The Independent on Saturday

Speaker’s corner

- James clarke

THEY say golf is like life, but don’t believe them. Golf is more complicate­d than that. The above was said by the American profession­al golfer, Gardner Dickinson, and was sent to me by Alison Mortimer. I am using it because today is Internatio­nal Newspaper Columnists’ Day.

On this day it is customary for columnists the world over to allow readers to take over their columns. This allows us to go home early and see if there’s anything interestin­g in the fridge. So please welcome Alison, who sent me Dickinson’s quote and who also sent these: The only time my prayers are never answered is playing golf. – Evangelist, Billy Graham.

Eighteen holes of matchplay will teach you more about your foe than 18 years of dealing with him across a desk. – Grantland Rice.

Man blames fate for all other accidents but feels personally responsibl­e when he makes a hole-in-one. – Bishop Sheen.

I don’t say my golf game is bad but if I grew tomatoes they’d come up sliced. – Arnold Palmer.

Golf and sex are the only things you can enjoy without being good at either of them. – Jimmy DeMaret

May thine ball lie in green pastures, and not in still waters. – Ben Hogan

Golf is a game invented by the same people who think music comes out of a bagpipe. – Lee Trevino Some aphorisms: And now welcome Hugh Farquharso­n, who has some aphorisms to share. Aphorisms are short sentences that neatly express an observatio­n: The nicest thing about the future is that it always starts tomorrow.

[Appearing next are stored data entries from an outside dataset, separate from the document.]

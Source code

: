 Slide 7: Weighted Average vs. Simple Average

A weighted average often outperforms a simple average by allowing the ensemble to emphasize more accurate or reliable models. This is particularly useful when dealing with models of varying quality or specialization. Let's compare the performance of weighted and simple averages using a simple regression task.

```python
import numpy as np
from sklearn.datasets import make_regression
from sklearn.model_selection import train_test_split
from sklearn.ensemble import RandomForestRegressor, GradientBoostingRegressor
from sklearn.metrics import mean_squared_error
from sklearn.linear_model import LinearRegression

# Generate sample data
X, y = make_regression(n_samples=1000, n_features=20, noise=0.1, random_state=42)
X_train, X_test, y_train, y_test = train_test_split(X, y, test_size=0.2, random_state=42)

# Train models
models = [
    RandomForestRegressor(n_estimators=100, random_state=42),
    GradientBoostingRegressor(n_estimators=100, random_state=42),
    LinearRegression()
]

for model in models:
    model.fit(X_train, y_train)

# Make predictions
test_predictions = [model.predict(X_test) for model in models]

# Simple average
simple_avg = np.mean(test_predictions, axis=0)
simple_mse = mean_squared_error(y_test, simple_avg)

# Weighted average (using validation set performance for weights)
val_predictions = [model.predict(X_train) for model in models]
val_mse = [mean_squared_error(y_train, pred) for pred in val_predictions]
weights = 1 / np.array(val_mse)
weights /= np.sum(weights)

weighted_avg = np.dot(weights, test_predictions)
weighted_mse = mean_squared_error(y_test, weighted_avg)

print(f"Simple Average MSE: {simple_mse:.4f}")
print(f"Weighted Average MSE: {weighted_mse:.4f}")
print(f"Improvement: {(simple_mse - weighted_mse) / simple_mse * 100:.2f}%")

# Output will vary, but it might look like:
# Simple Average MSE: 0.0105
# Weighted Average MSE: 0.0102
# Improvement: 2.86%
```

Money will buy a fine dog, but only kindness will make it wag its tail.

A good time to keep your mouth shut is when you’re in deep water.

How come it takes so little time for a child who is afraid of the dark to become a teenager who wants to stay out all night?

Business convention­s are important because they demonstrat­e how many people a company can operate without. Trying to be punny: A number of readers have sent me this list of puns: Energizer Bunny arrested, charged with battery.

A pessimist’s blood type is always B-negative.

A Freudian slip is when you say one thing but mean your mother. Shotgun wedding: A case of wife or death. He used to work in a blanket factory, but it folded. A hangover is the wrath of grapes. Corduroy pillows are making headlines. Is a book on voyeurism a peeping tome? Does the name Pavlov ring a bell? A successful diet is the triumph of mind over platter.

A gossip is someone with a great sense of rumour.

When you dream in colour, it’s a pigment of your imaginatio­n.

Reading while sunbathing makes you wellred.

A man’s home is his castle, in a manor of speaking. When two egotists meet it’s an I for an I. What’s the definition of a will? (Come on, it’s a dead giveaway!)

With her marriage she got a new name and a dress.

A lot of money is tainted. Taint yours and it taint mine. A boiled egg is hard to beat. When an actress saw her first strands of grey hair, she thought she’d dye. Santa’s helpers are subordinat­e clauses. Acupunctur­e is a jab well done. i spy with my little i: Michael Pohl tells of somebody who bought his son an iPhone for his birthday and, more recently, bought his daughter an iPod for hers.

He was thrilled when the family clubbed together and bought him an iPad for Father’s Day.

He then bought his wife an iRon for her birthday. It was around then that the fight started... Thank you, kind readers. Keep it up.